**YOUR INSTRUCTIONS:** Return exactly the span of lines in the following data that opens with the line containing "<td><p>ID</p></td>" and closes with the line containing "<td><p>The last modified". Include nothing else.
PROVIDED DATA section start
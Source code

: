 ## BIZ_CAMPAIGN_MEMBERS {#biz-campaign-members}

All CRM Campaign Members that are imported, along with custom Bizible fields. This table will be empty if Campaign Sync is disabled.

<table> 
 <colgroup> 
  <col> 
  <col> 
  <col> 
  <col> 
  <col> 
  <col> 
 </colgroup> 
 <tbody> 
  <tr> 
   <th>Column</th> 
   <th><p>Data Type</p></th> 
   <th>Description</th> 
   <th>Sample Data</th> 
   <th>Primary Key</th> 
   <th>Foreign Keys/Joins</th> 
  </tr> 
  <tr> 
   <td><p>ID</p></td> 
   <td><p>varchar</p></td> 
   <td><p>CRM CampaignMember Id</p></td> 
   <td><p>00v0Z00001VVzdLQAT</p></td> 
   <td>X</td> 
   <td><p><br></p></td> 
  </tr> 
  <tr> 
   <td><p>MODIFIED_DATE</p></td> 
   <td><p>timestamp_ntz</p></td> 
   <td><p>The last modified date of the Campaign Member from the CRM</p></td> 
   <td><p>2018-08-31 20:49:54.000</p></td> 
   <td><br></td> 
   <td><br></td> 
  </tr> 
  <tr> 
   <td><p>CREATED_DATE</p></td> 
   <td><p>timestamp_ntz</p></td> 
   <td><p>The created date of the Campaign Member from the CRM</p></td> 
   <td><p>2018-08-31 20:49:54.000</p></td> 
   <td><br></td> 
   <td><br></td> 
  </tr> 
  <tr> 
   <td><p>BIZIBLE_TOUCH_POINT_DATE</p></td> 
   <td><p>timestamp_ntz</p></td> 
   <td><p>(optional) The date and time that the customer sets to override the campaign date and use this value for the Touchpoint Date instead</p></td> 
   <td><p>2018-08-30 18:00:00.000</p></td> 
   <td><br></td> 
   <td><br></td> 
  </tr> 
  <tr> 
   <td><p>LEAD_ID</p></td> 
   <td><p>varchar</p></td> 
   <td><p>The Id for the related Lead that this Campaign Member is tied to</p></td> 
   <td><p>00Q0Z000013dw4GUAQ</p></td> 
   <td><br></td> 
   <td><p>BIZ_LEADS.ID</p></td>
PROVIDED DATA section end
**EXERCISE OUTPUT:**
   <td><p>ID</p></td> 
   <td><p>varchar</p></td> 
   <td><p>CRM CampaignMember Id</p></td> 
   <td><p>00v0Z00001VVzdLQAT</p></td> 
   <td>X</td> 
   <td><p><br></p></td> 
  </tr> 
  <tr> 
   <td><p>MODIFIED_DATE</p></td> 
   <td><p>timestamp_ntz</p></td> 
   <td><p>The last modified date of the Campaign Member from the CRM</p></td> 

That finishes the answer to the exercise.